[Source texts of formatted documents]
————————

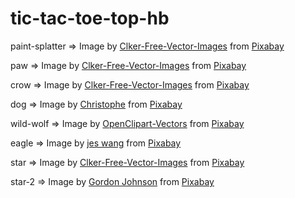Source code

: # tic-tac-toe-top-hb

paint-splatter => Image by <a href="https://pixabay.com/users/clker-free-vector-images-3736/?utm_source=link-attribution&utm_medium=referral&utm_campaign=image&utm_content=312092">Clker-Free-Vector-Images</a> from <a href="https://pixabay.com//?utm_source=link-attribution&utm_medium=referral&utm_campaign=image&utm_content=312092">Pixabay</a>

paw => Image by <a href="https://pixabay.com/users/clker-free-vector-images-3736/?utm_source=link-attribution&utm_medium=referral&utm_campaign=image&utm_content=312322">Clker-Free-Vector-Images</a> from <a href="https://pixabay.com//?utm_source=link-attribution&utm_medium=referral&utm_campaign=image&utm_content=312322">Pixabay</a>

crow => Image by <a href="https://pixabay.com/users/clker-free-vector-images-3736/?utm_source=link-attribution&utm_medium=referral&utm_campaign=image&utm_content=307959">Clker-Free-Vector-Images</a> from <a href="https://pixabay.com//?utm_source=link-attribution&utm_medium=referral&utm_campaign=image&utm_content=307959">Pixabay</a>

dog => Image by <a href="https://pixabay.com/users/gorkhs-268986/?utm_source=link-attribution&utm_medium=referral&utm_campaign=image&utm_content=2103628">Christophe</a> from <a href="https://pixabay.com//?utm_source=link-attribution&utm_medium=referral&utm_campaign=image&utm_content=2103628">Pixabay</a>

wild-wolf => Image by <a href="https://pixabay.com/users/openclipart-vectors-30363/?utm_source=link-attribution&utm_medium=referral&utm_campaign=image&utm_content=157677">OpenClipart-Vectors</a> from <a href="https://pixabay.com//?utm_source=link-attribution&utm_medium=referral&utm_campaign=image&utm_content=157677">Pixabay</a>

eagle => Image by <a href="https://pixabay.com/users/jes872148-45991/?utm_source=link-attribution&utm_medium=referral&utm_campaign=image&utm_content=257507">jes wang</a> from <a href="https://pixabay.com//?utm_source=link-attribution&utm_medium=referral&utm_campaign=image&utm_content=257507">Pixabay</a>

star => Image by <a href="https://pixabay.com/users/clker-free-vector-images-3736/?utm_source=link-attribution&utm_medium=referral&utm_campaign=image&utm_content=42236">Clker-Free-Vector-Images</a> from <a href="https://pixabay.com//?utm_source=link-attribution&utm_medium=referral&utm_campaign=image&utm_content=42236">Pixabay</a>

star-2 => Image by <a href="https://pixabay.com/users/gdj-1086657/?utm_source=link-attribution&utm_medium=referral&utm_campaign=image&utm_content=8152034">Gordon Johnson</a> from <a href="https://pixabay.com//?utm_source=link-attribution&utm_medium=referral&utm_campaign=image&utm_content=8152034">Pixabay</a>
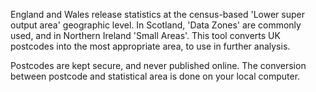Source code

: England and Wales release statistics at the census-based 'Lower super output area' geographic level. In Scotland, 'Data Zones' are commonly used, and in Northern Ireland 'Small Areas'. This tool converts UK postcodes into the most appropriate area, to use in further analysis.

Postcodes are kept secure, and never published online. The conversion between postcode and statistical area is done on your local computer.
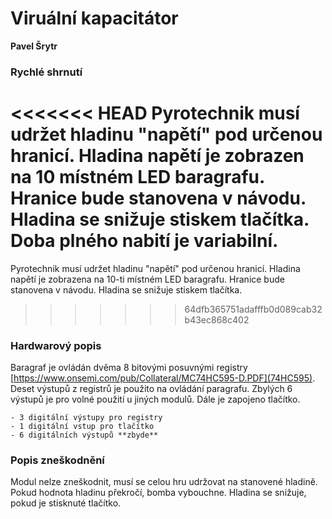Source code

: # Viruální kapacitátor

**Pavel Šrytr**

### Rychlé shrnutí

<<<<<<< HEAD
Pyrotechnik musí udržet hladinu "napětí" pod určenou hranicí. Hladina napětí je zobrazen na 10 místném LED baragrafu. Hranice bude stanovena v návodu. Hladina se snižuje stiskem tlačítka. Doba plného nabití je variabilní.
=======
Pyrotechnik musí udržet hladinu "napětí" pod určenou hranicí. Hladina napětí je zobrazena na 10-ti místném LED baragrafu. Hranice bude stanovena v návodu. Hladina se snižuje stiskem tlačítka.
>>>>>>> 64dfb365751adafffb0d089cab32b43ec868c402

### Hardwarový popis

Baragraf je ovládán dvěma 8 bitovými posuvnými registry [https://www.onsemi.com/pub/Collateral/MC74HC595-D.PDF](74HC595). Deset výstupů z registrů je použito na ovládání paragrafu. Zbylých 6 výstupů je pro volné použití u jiných modulů. Dále je zapojeno tlačítko.

    - 3 digitální výstupy pro registry
    - 1 digitální vstup pro tlačítko
    - 6 digitálních výstupů **zbyde**

### Popis zneškodnění

Modul nelze zneškodnit, musí se celou hru udržovat na stanovené hladině. Pokud hodnota hladinu překročí, bomba vybouchne. Hladina se snižuje, pokud je stisknuté tlačítko.
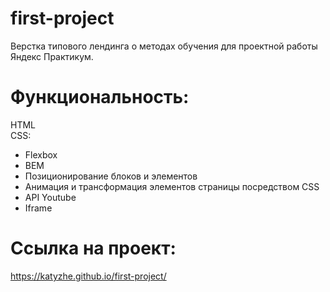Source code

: # first-project  
Верстка типового лендинга о методах обучения для проектной работы Яндекс Практикум.  

# Функциональность:  

HTML  
CSS:   
* Flexbox
* BEM
* Позиционирование блоков и элементов
* Анимация и трансформация элементов страницы посредством CSS
* API Youtube
* Iframe

# Ссылка на проект:  

https://katyzhe.github.io/first-project/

————————

*Problem to work on*. Write out every line in the data that holds the string "элементов".

*Answer area*.
* Позиционирование блоков и элементов
* Анимация и трансформация элементов страницы посредством CSS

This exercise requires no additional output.